TO DO>
Your answer should be every line of the entries that has the string "software" in it.

# # #

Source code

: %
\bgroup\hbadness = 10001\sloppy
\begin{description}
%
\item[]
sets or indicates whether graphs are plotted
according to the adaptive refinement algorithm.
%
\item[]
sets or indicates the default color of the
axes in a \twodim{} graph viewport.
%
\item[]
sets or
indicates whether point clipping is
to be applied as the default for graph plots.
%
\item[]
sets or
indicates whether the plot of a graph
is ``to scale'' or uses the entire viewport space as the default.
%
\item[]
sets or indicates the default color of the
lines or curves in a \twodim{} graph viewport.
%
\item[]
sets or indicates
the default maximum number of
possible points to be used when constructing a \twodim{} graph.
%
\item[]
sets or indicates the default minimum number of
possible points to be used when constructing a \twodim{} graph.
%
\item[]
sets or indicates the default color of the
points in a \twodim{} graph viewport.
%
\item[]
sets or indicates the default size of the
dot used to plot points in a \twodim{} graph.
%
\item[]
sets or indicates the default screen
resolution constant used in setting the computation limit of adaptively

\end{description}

# # #

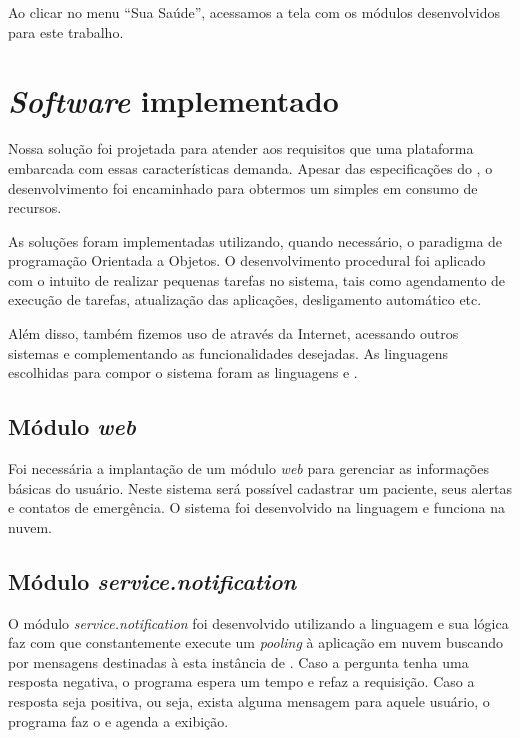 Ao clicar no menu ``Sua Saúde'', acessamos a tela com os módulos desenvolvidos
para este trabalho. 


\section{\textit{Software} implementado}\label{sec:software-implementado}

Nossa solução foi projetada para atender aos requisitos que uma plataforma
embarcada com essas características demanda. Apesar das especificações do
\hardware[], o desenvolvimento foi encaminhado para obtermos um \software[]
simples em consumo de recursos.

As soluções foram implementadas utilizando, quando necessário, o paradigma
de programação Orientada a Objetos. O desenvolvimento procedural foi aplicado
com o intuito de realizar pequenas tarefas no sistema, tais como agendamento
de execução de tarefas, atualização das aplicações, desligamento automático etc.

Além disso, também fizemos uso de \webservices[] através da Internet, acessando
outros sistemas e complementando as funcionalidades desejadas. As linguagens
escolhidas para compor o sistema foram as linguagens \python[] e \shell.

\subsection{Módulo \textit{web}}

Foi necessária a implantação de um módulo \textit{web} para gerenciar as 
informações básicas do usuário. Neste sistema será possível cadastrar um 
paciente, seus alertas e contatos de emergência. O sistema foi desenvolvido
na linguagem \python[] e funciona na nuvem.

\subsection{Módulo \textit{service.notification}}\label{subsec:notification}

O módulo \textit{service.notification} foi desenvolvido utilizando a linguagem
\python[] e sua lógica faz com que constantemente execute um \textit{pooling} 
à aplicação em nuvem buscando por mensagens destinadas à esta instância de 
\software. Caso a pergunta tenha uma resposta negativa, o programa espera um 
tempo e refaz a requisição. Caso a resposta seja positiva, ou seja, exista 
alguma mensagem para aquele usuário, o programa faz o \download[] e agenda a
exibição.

# # #

ANSWER TO THIS EXERCISE>
\section{\textit{Software} implementado}\label{sec:software-implementado}
\hardware[], o desenvolvimento foi encaminhado para obtermos um \software[]
\software. Caso a pergunta tenha uma resposta negativa, o programa espera um 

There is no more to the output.